## PROBLEM REQUIREMENTS
From the records below, transcribe exactly the lines that begin at the line with "Test Case 1: \$scope.generateReport" and end at the line with "on lighting and", both included.

## EXTRACTED MATERIAL
##############################

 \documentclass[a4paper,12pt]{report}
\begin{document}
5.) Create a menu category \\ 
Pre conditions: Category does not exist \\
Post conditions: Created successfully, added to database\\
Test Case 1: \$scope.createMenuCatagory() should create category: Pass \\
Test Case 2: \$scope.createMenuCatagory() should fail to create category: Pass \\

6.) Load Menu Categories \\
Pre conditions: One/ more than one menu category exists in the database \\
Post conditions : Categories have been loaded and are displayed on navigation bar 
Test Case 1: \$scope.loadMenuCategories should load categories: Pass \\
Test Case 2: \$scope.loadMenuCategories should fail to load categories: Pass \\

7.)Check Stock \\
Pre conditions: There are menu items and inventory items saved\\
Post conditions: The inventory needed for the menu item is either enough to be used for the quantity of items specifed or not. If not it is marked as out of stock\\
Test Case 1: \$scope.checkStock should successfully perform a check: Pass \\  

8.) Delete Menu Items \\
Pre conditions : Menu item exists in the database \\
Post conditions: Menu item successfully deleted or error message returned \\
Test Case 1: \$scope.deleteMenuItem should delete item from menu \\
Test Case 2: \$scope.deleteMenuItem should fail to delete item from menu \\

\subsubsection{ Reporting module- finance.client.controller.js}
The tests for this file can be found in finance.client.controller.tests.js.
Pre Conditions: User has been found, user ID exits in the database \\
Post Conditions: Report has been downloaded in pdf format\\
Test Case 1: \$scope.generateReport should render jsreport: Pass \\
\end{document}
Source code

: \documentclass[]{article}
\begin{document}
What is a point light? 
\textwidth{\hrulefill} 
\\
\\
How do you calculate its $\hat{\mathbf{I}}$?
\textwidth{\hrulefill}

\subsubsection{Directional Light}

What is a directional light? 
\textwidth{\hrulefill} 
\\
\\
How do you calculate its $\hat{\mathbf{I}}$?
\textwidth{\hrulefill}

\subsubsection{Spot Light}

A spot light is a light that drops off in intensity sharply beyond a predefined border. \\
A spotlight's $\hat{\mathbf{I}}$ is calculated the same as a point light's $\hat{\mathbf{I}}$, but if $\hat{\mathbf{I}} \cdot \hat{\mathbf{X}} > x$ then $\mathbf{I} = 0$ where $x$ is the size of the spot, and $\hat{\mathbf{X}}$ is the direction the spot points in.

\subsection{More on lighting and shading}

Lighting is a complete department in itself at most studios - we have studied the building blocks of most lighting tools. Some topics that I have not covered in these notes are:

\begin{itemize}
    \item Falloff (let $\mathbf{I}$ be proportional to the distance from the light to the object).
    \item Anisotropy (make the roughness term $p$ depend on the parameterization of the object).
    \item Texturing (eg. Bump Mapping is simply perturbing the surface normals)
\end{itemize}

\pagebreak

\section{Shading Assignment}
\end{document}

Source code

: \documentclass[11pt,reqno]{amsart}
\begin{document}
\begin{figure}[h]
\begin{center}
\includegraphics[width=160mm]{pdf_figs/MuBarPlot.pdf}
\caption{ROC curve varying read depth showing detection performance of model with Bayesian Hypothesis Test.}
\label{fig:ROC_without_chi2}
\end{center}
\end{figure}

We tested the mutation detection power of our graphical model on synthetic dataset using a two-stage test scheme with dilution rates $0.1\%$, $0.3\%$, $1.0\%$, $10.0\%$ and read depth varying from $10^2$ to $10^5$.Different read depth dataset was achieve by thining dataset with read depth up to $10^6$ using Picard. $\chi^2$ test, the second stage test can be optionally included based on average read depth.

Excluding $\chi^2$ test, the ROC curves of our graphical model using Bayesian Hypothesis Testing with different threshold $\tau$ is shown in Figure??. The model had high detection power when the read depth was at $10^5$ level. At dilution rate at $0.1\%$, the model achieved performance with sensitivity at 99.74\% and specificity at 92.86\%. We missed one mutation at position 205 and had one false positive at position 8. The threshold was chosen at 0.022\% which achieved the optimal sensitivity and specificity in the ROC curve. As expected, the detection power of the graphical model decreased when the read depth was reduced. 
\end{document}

##############################

## WRITTEN RESPONSE
Test Case 1: \$scope.generateReport should render jsreport: Pass \\
\end{document}
Source code

: \documentclass[]{article}
\begin{document}
What is a point light? 
\textwidth{\hrulefill} 
\\
\\
How do you calculate its $\hat{\mathbf{I}}$?
\textwidth{\hrulefill}

\subsubsection{Directional Light}

What is a directional light? 
\textwidth{\hrulefill} 
\\
\\
How do you calculate its $\hat{\mathbf{I}}$?
\textwidth{\hrulefill}

\subsubsection{Spot Light}

A spot light is a light that drops off in intensity sharply beyond a predefined border. \\
A spotlight's $\hat{\mathbf{I}}$ is calculated the same as a point light's $\hat{\mathbf{I}}$, but if $\hat{\mathbf{I}} \cdot \hat{\mathbf{X}} > x$ then $\mathbf{I} = 0$ where $x$ is the size of the spot, and $\hat{\mathbf{X}}$ is the direction the spot points in.

\subsection{More on lighting and shading}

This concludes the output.